- **Exercise directions**
Locate the word "indexOf" in the material, then show every line that holds it.
■ ■ ■
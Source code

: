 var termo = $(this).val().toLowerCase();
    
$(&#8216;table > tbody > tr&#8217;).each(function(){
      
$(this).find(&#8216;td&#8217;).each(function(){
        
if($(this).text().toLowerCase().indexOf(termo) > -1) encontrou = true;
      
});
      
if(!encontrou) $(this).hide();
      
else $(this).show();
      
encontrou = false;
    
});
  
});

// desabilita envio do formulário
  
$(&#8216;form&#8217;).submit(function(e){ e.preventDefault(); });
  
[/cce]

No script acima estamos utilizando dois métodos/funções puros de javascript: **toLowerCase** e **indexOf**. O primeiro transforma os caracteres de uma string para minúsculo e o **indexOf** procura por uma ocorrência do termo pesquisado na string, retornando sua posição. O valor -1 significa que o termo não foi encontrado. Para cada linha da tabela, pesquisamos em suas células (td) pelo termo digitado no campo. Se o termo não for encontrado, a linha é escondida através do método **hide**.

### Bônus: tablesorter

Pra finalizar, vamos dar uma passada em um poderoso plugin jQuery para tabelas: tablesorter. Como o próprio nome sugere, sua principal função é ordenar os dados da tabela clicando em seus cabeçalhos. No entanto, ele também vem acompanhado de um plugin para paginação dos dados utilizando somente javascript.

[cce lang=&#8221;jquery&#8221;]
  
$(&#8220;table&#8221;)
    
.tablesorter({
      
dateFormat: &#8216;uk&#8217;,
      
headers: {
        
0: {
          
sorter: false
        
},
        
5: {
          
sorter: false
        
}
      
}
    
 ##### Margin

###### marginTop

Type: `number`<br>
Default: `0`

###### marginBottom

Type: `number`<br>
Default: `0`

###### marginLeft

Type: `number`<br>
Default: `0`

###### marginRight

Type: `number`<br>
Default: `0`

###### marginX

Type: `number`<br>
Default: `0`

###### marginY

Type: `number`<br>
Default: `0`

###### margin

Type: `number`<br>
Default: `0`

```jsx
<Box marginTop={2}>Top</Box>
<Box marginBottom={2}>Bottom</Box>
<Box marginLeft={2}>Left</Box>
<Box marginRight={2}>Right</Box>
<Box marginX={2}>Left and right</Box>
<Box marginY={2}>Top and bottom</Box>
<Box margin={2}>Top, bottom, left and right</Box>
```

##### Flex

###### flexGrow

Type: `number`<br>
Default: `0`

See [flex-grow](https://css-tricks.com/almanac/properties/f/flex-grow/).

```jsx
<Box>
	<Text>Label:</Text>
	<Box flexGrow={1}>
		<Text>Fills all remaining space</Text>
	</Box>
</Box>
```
■ ■ ■
- **Finished task**
if($(this).text().toLowerCase().indexOf(termo) > -1) encontrou = true;
No script acima estamos utilizando dois métodos/funções puros de javascript: **toLowerCase** e **indexOf**. O primeiro transforma os caracteres de uma string para minúsculo e o **indexOf** procura por uma ocorrência do termo pesquisado na string, retornando sua posição. O valor -1 significa que o termo não foi encontrado. Para cada linha da tabela, pesquisamos em suas células (td) pelo termo digitado no campo. Se o termo não for encontrado, a linha é escondida através do método **hide**.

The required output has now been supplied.